Uma mulher com o seu neto pediu-me que lhe cedesse o lugar no comboio e, quando recusei, derramou chá e migalhas na minha cama: tive de lhe dar uma lição.
Viajava de comboio com uma senhora idosa e o seu neto, de cerca de seis anos. O compartimento era pequeno, como sempre: duas beliches inferiores e duas superiores. Eu ocupava a de baixo, o miúdo também, e a avó, a de cima.
Desde o início da viagem, começou a insistir para que lhe cedesse o meu lugar. Disse que precisava de cuidar do neto, que lhe custava subir. Falava alto, irritada, e tentou sentar-se ao lado dele três vezes.
Recusei, de forma educada mas firme; não era culpa minha que os bilhetes tivessem sido comprados assim. Até chamei o revisor, mas ele encolheu os ombros: estava tudo conforme as regras.
De manhã fui lavar-me.
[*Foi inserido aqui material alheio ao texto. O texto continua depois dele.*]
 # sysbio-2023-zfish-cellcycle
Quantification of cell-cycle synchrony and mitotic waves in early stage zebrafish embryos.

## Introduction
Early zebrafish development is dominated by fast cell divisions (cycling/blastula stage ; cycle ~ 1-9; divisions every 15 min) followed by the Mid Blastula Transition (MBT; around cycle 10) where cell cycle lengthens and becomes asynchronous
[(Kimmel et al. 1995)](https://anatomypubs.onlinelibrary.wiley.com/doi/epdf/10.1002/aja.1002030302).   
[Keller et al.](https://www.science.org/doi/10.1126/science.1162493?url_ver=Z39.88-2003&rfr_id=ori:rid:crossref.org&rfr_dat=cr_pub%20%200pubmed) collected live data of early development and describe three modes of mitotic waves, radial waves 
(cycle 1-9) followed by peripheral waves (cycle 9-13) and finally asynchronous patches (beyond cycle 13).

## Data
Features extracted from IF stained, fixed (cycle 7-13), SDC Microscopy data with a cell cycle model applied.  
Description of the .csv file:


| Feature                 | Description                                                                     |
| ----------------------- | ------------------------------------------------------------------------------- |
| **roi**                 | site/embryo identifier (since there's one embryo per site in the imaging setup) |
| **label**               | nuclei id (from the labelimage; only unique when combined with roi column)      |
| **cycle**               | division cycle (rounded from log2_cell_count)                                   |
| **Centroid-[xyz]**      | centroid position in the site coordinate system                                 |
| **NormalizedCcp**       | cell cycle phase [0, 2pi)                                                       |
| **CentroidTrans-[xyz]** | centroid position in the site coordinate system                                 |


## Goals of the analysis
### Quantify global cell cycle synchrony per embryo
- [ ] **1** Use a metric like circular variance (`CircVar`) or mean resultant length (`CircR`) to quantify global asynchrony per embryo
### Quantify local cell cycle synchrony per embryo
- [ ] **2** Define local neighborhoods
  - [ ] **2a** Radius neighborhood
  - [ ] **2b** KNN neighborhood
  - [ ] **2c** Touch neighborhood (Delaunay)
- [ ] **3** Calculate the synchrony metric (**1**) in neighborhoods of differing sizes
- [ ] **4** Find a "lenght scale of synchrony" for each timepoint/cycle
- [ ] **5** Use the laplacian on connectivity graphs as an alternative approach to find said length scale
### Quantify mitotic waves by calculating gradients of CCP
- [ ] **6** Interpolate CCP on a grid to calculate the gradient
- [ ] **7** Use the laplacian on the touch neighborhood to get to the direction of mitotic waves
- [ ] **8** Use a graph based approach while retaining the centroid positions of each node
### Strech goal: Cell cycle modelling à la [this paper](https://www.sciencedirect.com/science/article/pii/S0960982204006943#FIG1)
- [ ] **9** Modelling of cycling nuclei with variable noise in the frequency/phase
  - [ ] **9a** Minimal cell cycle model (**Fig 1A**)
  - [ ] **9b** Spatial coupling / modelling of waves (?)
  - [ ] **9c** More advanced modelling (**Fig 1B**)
Ao voltar, vi uma poça de chá entornado, migalhas de pão, cascas de ovo e uma manta manchada na minha cama. Não percebi logo o que se tinha passado. Perguntei.
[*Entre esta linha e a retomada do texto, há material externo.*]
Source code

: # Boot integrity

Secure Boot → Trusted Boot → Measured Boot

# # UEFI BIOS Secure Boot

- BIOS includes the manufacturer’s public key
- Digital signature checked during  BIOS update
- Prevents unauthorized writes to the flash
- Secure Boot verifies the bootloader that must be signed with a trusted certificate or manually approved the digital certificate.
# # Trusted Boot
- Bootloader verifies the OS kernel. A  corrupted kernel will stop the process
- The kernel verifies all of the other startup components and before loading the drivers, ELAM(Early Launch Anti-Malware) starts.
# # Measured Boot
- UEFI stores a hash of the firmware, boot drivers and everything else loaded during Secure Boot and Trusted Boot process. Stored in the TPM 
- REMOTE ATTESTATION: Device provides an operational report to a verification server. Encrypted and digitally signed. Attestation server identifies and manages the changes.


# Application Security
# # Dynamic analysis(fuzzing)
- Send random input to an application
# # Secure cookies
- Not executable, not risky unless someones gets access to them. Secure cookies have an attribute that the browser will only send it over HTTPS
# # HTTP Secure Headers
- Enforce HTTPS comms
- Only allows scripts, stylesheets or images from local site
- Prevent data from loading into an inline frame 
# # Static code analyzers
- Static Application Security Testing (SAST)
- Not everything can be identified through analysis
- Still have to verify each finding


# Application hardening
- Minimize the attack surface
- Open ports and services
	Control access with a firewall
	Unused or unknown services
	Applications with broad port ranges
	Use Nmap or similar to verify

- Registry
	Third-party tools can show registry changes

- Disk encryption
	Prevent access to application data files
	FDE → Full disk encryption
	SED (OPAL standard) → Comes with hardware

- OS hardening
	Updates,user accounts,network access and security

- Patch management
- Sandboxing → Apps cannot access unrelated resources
— Não foi de propósito — disse a senhora com ar inocente. — O menino só comeu e entornou sem querer. É pequeno, afinal de contas.
Tirei uma caixa da minha mochila: um presente para o meu sobrinho. Uma cobra eletrónica com sensor de movimento. Ativa-se quando alguém se aproxima, começa a sibilar e corre rapidamente.
Coisas bastante realistas, se não souberes que é um brinquedo. Especialmente no escuro.
Esperei até à noite. Enquanto a avó e o neto saíam para o vagão-restaurante, coloquei a cobra debaixo da beliche inferior, junto ao saco. Programei o temporizador para que se mexesse.
À noite, quando a luz se apagou e tudo ficou em silêncio, a cobra “ganhou vida”.
Primeiro ouviu-se um assobio agudo, depois um arrastar no chão. No escuro, aparentemente a senhora viu algo a contorcer-se e gritou tão alto que acordou todo o vagão.
— COBRA! COBRA! — gritava, agarrando o neto nos braços e a correr pelo compartimento.
O revisor e os passageiros dos compartimentos vizinhos acorreram. Em pânico, chamaram o responsável de serviço da estação.
Levantei-me calmamente, acendi a luz, agachei-me e apanhei o brinquedo.
— É só um brinquedo. Desculpem, parece que uma das crianças estava a brincar…
O revisor bufou, os passageiros começaram a rir, a senhora corou. O neto já se ria, agarrado à cobra.
Desde então, nem uma palavra, nenhuma queixa, nenhum “cede o teu lugar”. De manhã, desceu da beliche em silêncio, ajudou o neto a arrumar as coisas e não me voltou a olhar.